Detesto acordar tarde. Ou melhor, prefiro não o fazer. Adoro manhãs. Adoro manhãs luminosas, manhãs de paz. Tantos me dizem que adoram a noite e, porém, não é ela a que mais me encanta. As trevas trazem a paz, a acalmia, mas apenas porque são trevas. Não há assim tanta paz num mundo obscurecido.
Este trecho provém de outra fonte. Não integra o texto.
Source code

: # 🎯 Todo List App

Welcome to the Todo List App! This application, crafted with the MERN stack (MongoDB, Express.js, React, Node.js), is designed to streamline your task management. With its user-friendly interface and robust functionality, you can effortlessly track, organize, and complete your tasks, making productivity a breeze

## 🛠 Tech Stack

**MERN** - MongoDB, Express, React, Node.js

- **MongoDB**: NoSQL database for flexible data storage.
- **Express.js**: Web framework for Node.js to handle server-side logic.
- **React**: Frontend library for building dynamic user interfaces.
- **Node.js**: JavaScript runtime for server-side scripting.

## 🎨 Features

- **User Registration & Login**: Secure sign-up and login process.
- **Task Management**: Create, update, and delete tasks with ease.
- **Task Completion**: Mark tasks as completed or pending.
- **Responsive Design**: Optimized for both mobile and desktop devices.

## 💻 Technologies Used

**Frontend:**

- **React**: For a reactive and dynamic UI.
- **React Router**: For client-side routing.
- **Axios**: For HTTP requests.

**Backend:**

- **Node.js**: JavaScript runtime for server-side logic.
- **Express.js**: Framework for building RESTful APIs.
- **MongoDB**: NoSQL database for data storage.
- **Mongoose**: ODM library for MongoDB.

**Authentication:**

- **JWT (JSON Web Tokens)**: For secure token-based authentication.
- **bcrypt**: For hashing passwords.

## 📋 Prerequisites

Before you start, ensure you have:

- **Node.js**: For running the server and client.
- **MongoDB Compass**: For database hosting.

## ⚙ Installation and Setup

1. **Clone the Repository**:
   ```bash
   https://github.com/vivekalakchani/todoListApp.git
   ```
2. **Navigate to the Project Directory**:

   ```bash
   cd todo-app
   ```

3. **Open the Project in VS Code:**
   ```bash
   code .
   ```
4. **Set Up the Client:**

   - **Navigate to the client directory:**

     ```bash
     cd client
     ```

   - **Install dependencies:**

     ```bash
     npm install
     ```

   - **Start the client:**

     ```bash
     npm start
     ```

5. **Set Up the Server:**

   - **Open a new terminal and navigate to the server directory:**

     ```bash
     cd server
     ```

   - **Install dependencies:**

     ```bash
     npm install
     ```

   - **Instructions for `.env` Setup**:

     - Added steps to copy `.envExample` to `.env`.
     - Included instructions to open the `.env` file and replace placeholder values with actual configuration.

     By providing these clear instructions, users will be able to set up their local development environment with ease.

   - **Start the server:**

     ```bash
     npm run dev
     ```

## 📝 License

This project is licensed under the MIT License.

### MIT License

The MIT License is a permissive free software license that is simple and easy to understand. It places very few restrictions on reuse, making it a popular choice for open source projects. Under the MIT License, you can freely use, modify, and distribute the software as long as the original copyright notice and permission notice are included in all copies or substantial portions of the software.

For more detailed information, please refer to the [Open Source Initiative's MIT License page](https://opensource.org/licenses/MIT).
  Prefiro a luz, prefiro os tímidos raios de luz que entram pela minha janela de manhã. Aqueles raios de luz dizem-me tanto... São tudo aquilo que sou quando me sou. Quero ser um raio de luz de uma manhã que inspira tranquilidade e quietude . Quero toda aquela paz que me entra na alma pela janela.
  A maioria das pessoas dorme. Querem ficar na cama. Aproveitar aquele restinho de calor que está na cama. Eu censuro-me quando não saio da cama. Como vos vivo, minhas manhãs! Como me sinto feliz quando vos sinto aqui dentro desta alma! É nestas manhãs que eu sinto a paz a que tantos poetas se referem... É nestas manhãs que eu sinto que tudo me é possível. Tenho paz, tenho…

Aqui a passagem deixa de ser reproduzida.